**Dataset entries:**
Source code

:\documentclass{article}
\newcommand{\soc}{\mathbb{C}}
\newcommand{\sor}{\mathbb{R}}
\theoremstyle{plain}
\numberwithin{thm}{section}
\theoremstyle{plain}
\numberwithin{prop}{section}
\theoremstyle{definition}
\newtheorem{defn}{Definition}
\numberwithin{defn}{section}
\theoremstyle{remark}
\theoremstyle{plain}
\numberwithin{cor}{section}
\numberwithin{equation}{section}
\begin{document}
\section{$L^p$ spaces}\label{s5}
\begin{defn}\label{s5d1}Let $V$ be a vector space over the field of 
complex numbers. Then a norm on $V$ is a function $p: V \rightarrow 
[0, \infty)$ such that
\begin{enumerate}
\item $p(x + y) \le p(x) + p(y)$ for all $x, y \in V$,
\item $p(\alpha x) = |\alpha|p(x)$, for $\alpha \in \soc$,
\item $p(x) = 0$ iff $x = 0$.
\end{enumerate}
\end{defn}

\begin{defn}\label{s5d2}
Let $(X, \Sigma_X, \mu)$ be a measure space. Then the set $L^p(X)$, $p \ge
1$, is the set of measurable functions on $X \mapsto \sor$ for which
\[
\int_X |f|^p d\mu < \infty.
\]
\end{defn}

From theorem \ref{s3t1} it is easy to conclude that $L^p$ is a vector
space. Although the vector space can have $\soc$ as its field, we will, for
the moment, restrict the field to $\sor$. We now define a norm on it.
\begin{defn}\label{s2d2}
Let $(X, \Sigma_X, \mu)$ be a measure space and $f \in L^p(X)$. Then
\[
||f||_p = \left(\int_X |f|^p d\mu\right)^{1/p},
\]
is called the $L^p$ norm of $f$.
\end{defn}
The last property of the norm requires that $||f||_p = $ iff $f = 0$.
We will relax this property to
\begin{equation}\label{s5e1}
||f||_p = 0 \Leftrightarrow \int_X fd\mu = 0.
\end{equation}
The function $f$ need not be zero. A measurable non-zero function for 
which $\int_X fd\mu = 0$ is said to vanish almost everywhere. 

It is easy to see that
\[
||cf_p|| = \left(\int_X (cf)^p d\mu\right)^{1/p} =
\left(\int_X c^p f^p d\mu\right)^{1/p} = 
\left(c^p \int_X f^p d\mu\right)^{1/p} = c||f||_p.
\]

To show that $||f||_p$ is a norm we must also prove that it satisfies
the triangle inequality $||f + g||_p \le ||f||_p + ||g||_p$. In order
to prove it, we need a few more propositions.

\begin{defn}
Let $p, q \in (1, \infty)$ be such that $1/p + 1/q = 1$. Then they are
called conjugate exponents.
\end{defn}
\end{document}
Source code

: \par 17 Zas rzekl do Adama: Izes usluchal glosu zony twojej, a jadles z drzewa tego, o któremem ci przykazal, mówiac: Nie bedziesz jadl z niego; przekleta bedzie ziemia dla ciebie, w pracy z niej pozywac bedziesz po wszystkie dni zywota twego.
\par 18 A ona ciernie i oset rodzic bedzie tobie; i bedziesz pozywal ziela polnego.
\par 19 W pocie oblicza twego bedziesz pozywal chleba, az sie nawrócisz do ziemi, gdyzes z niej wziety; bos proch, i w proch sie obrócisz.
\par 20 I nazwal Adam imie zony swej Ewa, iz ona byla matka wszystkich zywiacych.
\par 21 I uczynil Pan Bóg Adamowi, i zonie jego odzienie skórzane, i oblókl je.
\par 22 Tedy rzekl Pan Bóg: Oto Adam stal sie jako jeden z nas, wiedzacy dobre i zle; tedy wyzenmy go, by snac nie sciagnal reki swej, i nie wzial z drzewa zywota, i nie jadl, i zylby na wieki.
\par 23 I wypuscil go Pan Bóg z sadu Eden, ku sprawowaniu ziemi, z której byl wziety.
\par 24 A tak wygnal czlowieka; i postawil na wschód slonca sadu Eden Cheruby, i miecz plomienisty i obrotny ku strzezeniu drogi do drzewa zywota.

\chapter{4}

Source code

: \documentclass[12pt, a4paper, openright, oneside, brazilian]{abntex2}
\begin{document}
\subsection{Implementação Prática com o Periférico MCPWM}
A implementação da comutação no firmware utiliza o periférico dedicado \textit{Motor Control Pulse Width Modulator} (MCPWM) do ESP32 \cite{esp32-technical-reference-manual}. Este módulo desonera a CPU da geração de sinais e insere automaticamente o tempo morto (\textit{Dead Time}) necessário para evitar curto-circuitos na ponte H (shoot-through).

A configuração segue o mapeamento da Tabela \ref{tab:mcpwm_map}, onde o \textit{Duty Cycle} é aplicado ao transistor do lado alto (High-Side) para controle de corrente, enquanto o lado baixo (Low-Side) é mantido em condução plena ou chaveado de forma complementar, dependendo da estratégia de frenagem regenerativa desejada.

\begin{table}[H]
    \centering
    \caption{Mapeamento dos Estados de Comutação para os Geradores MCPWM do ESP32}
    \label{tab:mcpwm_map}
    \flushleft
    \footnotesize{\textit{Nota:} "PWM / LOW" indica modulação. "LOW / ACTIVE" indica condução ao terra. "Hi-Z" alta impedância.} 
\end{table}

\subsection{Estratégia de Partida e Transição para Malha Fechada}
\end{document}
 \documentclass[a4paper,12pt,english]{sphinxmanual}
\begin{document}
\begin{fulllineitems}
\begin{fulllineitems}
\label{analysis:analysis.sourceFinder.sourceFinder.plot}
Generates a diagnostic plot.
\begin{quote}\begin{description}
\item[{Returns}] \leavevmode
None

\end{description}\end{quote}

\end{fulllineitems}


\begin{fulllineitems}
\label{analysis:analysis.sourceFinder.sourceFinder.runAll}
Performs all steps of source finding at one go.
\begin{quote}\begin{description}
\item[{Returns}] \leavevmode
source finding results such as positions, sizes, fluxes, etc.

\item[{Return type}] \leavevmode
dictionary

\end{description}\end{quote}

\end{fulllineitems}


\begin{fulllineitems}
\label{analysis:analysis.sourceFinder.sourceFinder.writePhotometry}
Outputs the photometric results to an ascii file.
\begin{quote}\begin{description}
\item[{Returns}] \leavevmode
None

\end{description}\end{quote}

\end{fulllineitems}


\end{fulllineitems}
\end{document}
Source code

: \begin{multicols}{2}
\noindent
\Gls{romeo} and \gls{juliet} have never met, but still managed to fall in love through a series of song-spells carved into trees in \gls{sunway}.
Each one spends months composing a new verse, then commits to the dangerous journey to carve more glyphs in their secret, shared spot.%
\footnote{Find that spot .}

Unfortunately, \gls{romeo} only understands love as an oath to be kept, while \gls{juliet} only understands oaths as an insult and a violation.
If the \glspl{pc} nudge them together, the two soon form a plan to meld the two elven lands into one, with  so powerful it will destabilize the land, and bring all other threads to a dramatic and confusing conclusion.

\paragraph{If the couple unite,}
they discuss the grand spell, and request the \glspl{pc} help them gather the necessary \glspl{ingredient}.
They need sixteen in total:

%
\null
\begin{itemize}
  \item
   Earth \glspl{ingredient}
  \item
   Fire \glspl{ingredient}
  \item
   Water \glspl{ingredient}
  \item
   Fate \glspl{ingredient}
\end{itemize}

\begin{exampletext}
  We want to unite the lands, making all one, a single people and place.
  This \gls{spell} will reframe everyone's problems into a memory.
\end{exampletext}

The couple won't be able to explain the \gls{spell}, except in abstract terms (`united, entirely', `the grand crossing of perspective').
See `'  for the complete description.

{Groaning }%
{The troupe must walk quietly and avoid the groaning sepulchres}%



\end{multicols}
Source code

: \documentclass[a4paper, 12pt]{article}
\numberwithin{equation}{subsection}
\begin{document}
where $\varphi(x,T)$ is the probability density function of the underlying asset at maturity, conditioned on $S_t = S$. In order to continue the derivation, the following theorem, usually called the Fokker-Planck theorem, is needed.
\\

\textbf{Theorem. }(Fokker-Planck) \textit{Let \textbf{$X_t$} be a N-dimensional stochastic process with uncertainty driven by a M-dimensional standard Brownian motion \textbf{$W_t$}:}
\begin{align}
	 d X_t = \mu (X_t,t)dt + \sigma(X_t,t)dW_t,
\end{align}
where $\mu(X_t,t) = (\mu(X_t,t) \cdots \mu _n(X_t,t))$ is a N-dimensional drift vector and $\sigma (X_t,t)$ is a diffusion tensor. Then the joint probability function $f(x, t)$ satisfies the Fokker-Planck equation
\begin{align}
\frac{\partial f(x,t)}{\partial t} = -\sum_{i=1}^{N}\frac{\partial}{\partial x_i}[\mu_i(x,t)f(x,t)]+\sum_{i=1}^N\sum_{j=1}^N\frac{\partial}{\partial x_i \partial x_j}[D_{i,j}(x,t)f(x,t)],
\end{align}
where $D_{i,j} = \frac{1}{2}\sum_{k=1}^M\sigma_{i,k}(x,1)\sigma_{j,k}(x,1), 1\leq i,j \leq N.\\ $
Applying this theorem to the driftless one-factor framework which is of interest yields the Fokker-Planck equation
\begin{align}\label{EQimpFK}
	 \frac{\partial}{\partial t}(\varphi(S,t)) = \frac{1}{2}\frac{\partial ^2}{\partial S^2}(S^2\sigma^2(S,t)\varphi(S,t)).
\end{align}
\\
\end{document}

**Work item:** Your answer should consist of the lines above that hold the word "newcommand", copied exactly.

**Task answer:**
\newcommand{\soc}{\mathbb{C}}
\newcommand{\sor}{\mathbb{R}}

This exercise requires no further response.